Sabrina Crivelli – I vampiri dal mito al grande schermo
Vera e propria icona horror, il vampiro ha una lunga e variegata tradizione nel cinema dai suoi primordi fino ai giorni nostri e molteplici sono state le sue declinazioni. Indubbiamente l’immagine delle sovrumane creature notturne è assai mutata nel tempo, soprattutto se confrontata con i suoi capostipiti, Nosferatu il vampiro di Friedrich Wilhelm Murnau del 1922 e Dracula di Tod Browning e Karl Freund del 1931, ambedue tratti dall’omonimo romanzo cardine di Bram Stoker del 1897. Molti sono quindi i volti acquisiti da tali immortali personaggi, dal convenzionale e tenebroso conte transilvano in Nosferatu, il principe della notte di Werner Herzog (1979) o in Dracula di Bram Stoker di Francis Ford Coppola (1992), ai fascinosi imperituri dalla pelle candida e dalla parvenza liceale della saga di Twilight, di “Buffy – L’Ammazza Vampiri”, o di “The Vampire Diaries”, agli eroi action, come Selene (Kate Beckinsale) in Underworld e Eric Brooks / il Diurno (Wesley Snipes) in Blade, ai sexy succhiasangue di “True Blood”, fino ai virali e ben meno accattivanti strigoi di “The Strain”. Tuttavia, assai prima che il mito della genia maledetta fosse portato in auge sul grande e piccolo schermo, esistevano una serie di leggende e credenze riguardanti già entità assai affini, di spiriti maligni e uomini tornati dall’Aldilà per cibarsi dei mortali. Dalle più remote radici folkloriche alle pagine dei romanzi gotici, fino all’approdo su pellicola, esploriamo dunque tutti i volti del nosferatu.

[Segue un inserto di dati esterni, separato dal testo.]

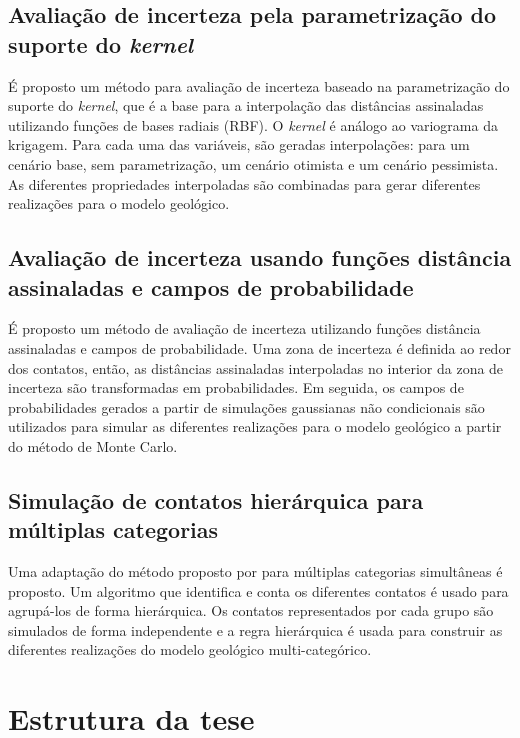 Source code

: \subsection{Avaliação de incerteza pela parametrização do suporte do \textit{kernel}}

É proposto um método para avaliação de incerteza baseado na parametrização do suporte do \textit{kernel}, que é a base para a interpolação das distâncias assinaladas utilizando funções de bases radiais (RBF). O \textit{kernel} é análogo ao variograma da krigagem. Para cada uma das variáveis, são geradas interpolações: para um cenário base, sem parametrização, um cenário otimista e um cenário pessimista. As diferentes propriedades interpoladas são combinadas para gerar diferentes realizações para o modelo geológico.  

\subsection{Avaliação de incerteza usando funções distância assinaladas e campos de probabilidade}

É proposto um método de avaliação de incerteza utilizando funções distância assinaladas e campos de probabilidade. Uma zona de incerteza é definida ao redor dos contatos, então, as distâncias assinaladas interpoladas no interior da zona de incerteza são transformadas em probabilidades. Em seguida, os campos de probabilidades gerados a partir de simulações gaussianas não condicionais são utilizados para simular as diferentes realizações para o modelo geológico a partir do método de Monte Carlo.

\subsection{Simulação de contatos hierárquica para múltiplas categorias}

Uma adaptação do método proposto por  para múltiplas categorias simultâneas é proposto. Um algoritmo que identifica e conta os diferentes contatos é usado para agrupá-los de forma hierárquica. Os contatos representados por cada grupo são simulados de forma independente e a regra hierárquica é usada para construir as diferentes realizações do modelo geológico multi-categórico. 

\section{Estrutura da tese}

Le origini del mito tra storia e folklore
La comparsa dei vampiri risale anzitutto ai primordi della storia, a culture arcaiche, quali quella mesopotamica, ebraica antica, greca, romana e indiana: la babilonese Lilitu, che nella cultura giudaica divenne poi Lilith, le greco-latine empuse, lamie e strigi, l’indiana Baital, tutte queste oscure figure mitologiche avevano in comune il banchettare con i fluidi vitali e la carne umana. Anche il medioevo europeo contribuì ad ampliare la leggenda e le prime fonti riguardanti le storie di ‘redivivi’ risalgono al XII secolo; in particolare, il De Nugis curialum del religioso gallese Walter Map e la Historia rerum Anglicarum o Historia de rebus anglicis del prete agostiniano anglosassone Guglielmo di Newburgh, tra i materiali vari a carattere storico, raccoglievano testimonianze delle credenze popolari su fatti inquietanti e prodigiosi di anime tornate dalla morte per tormentare i vivi. Per ciò invece che concerne vere e proprie attività vampiresche, è necessario arrivare al 1672 in Istria, nel villaggio di Khring, quando le cronache locali riportano di un contadino, Jure Grando, che, defunto nel 1656, era ritornato dall’Oltretomba e seminava il terrore tra i paesani, nutrendosi del loro sangue e molestando le donne! Per risolvere il problema e ricondurre il redivivo al mondo dei morti a cui apparteneva, gli venne infilzato il cuore con un paletto di legno e, per sicurezza, gli fu anche tagliata la testa.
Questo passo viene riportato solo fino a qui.